# What you will do:
Answer with one number only: how many lines in the material contain "Shiny".

# Raw data:
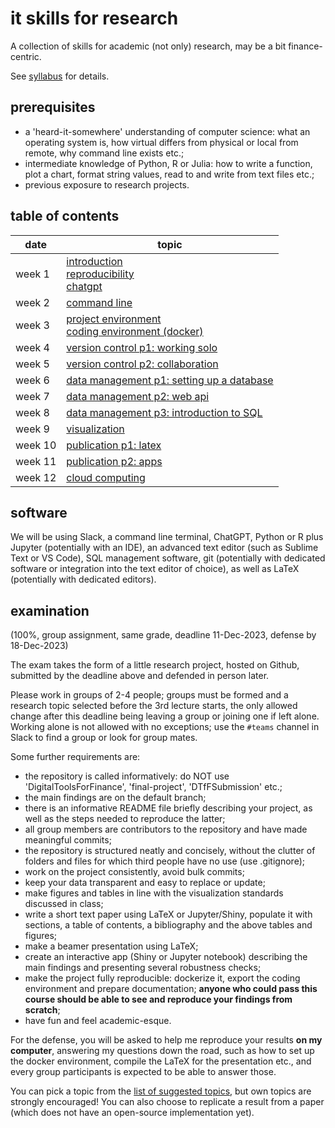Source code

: # it skills for research

A collection of skills for academic (not only) research, may be a bit finance-centric.

See [syllabus](syllabus.pdf) for details.

## prerequisites

- a 'heard-it-somewhere' understanding of computer science: what an operating system is, how virtual differs from physical or local from remote, why command line exists etc.;
- intermediate knowledge of Python, R or Julia: how to write a function, plot a chart, format string values, read to and write from text files etc.;
- previous exposure to research projects.

## table of contents

| date    | topic
| ----    | ----
| week 1  | [introduction](./introduction.md)<br/>            [reproducibility](https://the-turing-way.netlify.app/welcome.html)<br/>[chatgpt](https://papers.ssrn.com/sol3/papers.cfm?abstract_id=4391863)
| week 2  | [command line](./command-line.md)
| week 3  | [project environment](./project-environment.md)<br/>[coding environment (docker)](./coding-environment.md)
| week 4  | [version control p1: working solo](./version-control.md)
| week 5  | [version control p2: collaboration](./collaboration-tools.md)
| week 6  | [data management p1: setting up a database](./data-management.md)
| week 7  | [data management p2: web api](./web-api.md)
| week 8  | [data management p3: introduction to SQL](./sql-basics.md)
| week 9  | [visualization](./visualization.md)
| week 10 | [publication p1: latex](./writing-with-latex.md)
| week 11 | [publication p2: apps](./apps.md)
| week 12 | [cloud computing](./cloud-computing.md)

## software

We will be using Slack, a command line terminal, ChatGPT, Python or R plus Jupyter (potentially with an IDE), an advanced text editor (such as Sublime Text or VS Code), SQL management software, git (potentially with dedicated software or integration into the text editor of choice), as well as LaTeX (potentially with dedicated editors).

## examination

(100\%, group assignment, same grade, deadline 11-Dec-2023, defense by 18-Dec-2023)

The exam takes the form of a little research project, hosted on Github, submitted by the deadline above and defended in person later.

Please work in groups of 2-4 people; groups must be formed and a research topic selected before the 3rd lecture starts, the only allowed change after this deadline being leaving a group or joining one if left alone. Working alone is not allowed with no exceptions; use the `#teams` channel in Slack to find a group or look for group mates.

Some further requirements are:

- the repository is called informatively: do NOT use 'DigitalToolsForFinance', 'final-project', 'DTfFSubmission' etc.; 
- the main findings are on the default branch; 
- there is an informative README file briefly describing your project, as well as the steps needed to reproduce the latter; 
- all group members are contributors to the repository and have made meaningful commits;
- the repository is structured neatly and concisely, without the clutter of folders and files for which third people have no use (use .gitignore);
- work on the project consistently, avoid bulk commits;
- keep your data transparent and easy to replace or update;
- make figures and tables in line with the visualization standards discussed in class;
- write a short text paper using LaTeX or Jupyter/Shiny, populate it with sections, a table of contents, a bibliography and the above tables and figures;
- make a beamer presentation using LaTeX;
- create an interactive app (Shiny or Jupyter notebook) describing the main findings and presenting several robustness checks;
- make the project fully reproducible: dockerize it, export the coding environment and prepare documentation; **anyone who could pass this course should be able to see and reproduce your findings from scratch**;
- have fun and feel academic-esque.

For the defense, you will be asked to help me reproduce your results **on my computer**, answering my questions down the road, such as how to set up the docker environment, compile the LaTeX for the presentation etc., and every group participants is expected to be able to answer those.

You can pick a topic from the [list of suggested topics](./research-topics.md), but own topics are strongly encouraged! You can also choose to replicate a result from a paper (which does not have an open-source implementation yet).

# Answer area:
2